Not Just a Coming Attraction: ZNE is Already Here!

nexus
Professional Merit Award winner – “Nexus” by Dialog (Vancouver, Canada)

Several years ago, Zero Net Energy, or ZNE as it is often referred to, would have been an unthinkable goal for any community in this country, let alone for an entire state. But in California, it is certain to become a household word by the end of this decade. The City of Santa Monica recently passed an ordinance requiring all newly built single-family homes, duplexes, as well as multi-family structures, to be in compliance with ZNE codes. By the year 2020, the State of California will require the implementation of a similar step in housing construction. According to California’s Green Building Code, a ZNE home is one that produces as much renewable energy on-site as it consumes annually.

 

Contrary to anti-sustainability positions taken by some government officials in other states—most notably in Florida—California has been at the forefront in promoting energy efficiency measures. As an offshoot of this trend, a series of competitions supported not only by the AIA California, but also by the primary energy provider in the state, PG&E have taken place annually since 2011—all at different sites.

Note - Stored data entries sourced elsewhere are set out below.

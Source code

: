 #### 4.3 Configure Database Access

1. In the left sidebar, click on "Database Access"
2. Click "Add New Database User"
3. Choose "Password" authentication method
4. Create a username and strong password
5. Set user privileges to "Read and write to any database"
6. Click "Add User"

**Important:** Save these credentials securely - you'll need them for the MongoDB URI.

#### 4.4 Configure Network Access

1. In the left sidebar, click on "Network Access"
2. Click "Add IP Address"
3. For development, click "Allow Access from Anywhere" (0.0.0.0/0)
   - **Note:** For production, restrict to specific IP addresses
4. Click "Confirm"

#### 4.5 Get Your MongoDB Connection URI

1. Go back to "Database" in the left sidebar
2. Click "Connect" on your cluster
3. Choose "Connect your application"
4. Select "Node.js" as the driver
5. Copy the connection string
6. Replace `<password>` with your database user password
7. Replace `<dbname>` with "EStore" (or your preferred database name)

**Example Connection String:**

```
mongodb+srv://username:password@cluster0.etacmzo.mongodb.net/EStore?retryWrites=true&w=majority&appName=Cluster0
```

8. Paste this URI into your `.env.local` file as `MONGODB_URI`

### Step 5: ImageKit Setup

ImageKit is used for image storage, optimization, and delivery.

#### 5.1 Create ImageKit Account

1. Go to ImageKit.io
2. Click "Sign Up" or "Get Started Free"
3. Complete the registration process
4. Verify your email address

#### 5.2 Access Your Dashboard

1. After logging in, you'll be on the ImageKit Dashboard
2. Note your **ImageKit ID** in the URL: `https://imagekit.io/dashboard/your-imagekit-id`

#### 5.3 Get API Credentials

Although conceived as ideas competitions, the clients who were considering construction projects participated in supplying the necessary site and volume data for the program, and it was probably understood that some of the ideas from the competitions would be incorporated in the ultimate projects.

 

In this year’s 2016 Architecture at Zero competition, the site was located at San Francisco State University, near Lake Merced in the southwestern area of the city. As a potential client, the university supplied data for a student residence project, especially important to the San Francisco area because of the high cost of housing. One negative outcome of this scenario has been a low student retention rate. By targeting affordable housing for students, the university sees this as part of the solution.

 

site-plan

 

Competitors were tasked to regard the design challenge with these priorities in mind:
“By encouraging innovative design solutions to site-specific design challenges, the competition aims to broaden thinking about the technical and aesthetic possibilities of zero net energy projects. Further, it seeks to raise the profile of ZNE among built-environment professionals, students, and the general public in California and beyond.”